The new hospital also includes touch-screen TV monitors in nursing stations and inside a patient room for nursing and medical staff. In addition, when a staff person enters a patient room, a radio frequency identification tag on a staff badge will log when the nurse or doctor was in the room and for how long.
A touch-screen monitor in the room allows information to be logged for work such as a skin assessment. New advanced beds weigh patients, plus record details such as if a bedside rail has been lowered, or if a bed position has been moved.
In addition, a camera in the room will allow a nurse to see and speak to a patient.
Each room will have a flat-screen television, through which patients can access the Internet, order room food service and control the room temperature.
The new hospital also will have 14 bariatric rooms, all with overhead rail and lifts, to help assist people weighing 500 pounds or more into showers and bathrooms.

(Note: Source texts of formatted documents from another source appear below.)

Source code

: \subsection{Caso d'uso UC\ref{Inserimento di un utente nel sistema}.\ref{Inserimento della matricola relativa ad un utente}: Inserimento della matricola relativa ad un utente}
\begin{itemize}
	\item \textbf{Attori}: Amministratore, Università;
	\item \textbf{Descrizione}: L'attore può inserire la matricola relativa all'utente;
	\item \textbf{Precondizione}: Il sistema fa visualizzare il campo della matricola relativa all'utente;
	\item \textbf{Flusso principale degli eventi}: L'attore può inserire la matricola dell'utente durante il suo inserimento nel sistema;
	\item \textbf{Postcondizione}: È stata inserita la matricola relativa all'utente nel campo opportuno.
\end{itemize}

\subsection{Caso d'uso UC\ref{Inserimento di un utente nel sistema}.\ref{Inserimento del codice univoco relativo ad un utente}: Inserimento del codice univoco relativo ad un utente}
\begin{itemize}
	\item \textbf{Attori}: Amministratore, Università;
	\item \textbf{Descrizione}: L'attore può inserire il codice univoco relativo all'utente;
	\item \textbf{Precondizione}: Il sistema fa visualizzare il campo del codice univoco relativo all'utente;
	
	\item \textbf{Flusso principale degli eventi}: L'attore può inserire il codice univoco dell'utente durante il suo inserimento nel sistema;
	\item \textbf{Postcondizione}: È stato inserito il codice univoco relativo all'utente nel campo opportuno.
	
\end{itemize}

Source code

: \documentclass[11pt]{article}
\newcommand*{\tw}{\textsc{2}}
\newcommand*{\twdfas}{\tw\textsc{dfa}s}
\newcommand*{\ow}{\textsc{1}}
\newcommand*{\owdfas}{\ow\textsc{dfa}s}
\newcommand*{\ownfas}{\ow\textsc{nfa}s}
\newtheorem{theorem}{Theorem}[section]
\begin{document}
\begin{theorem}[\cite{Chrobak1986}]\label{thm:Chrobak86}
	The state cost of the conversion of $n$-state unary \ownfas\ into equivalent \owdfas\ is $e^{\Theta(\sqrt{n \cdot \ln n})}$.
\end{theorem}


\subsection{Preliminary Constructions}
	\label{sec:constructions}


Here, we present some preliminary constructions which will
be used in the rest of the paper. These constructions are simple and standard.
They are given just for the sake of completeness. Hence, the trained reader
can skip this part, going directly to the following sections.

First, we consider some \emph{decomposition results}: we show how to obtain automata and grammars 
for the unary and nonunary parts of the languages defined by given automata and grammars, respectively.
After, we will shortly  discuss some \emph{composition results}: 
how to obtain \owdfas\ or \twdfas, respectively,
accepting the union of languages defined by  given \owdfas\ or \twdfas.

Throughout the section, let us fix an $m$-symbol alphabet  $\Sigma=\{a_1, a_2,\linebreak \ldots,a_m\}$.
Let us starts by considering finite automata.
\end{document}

In addition, another 40 rooms will have lift assists, replacing the use of mobile lift assists, to help patients get in and out of a hospital bed.
The new facility also will include 14 isolation rooms on each wing, Pfrank said. The rooms have negative air flow, for true isolation of patients with highly contagious diseases such as tuberculosis or even avian influenza, or “bird” flu.
The new hospital has 300-foot-long hallways, with patient rooms on the exterior of the building and nursing and staff rooms on the interior, reducing noise to patient rooms.
An elevated helicopter landing pad, with a heated ramp to the hospital, is now complete. “We are waiting on FAA [Federal Aviation Administration] approvals and inspections” once the facility is close to opening, Pfrank said. The helicopter pad includes its own collection area for drainage and containment of any fuel spills.
Union Hospital officials are considering special open houses, to allow people involved in construction and fundraising as well as the general public a chance to see the new hospital prior to its first day of accepting patients.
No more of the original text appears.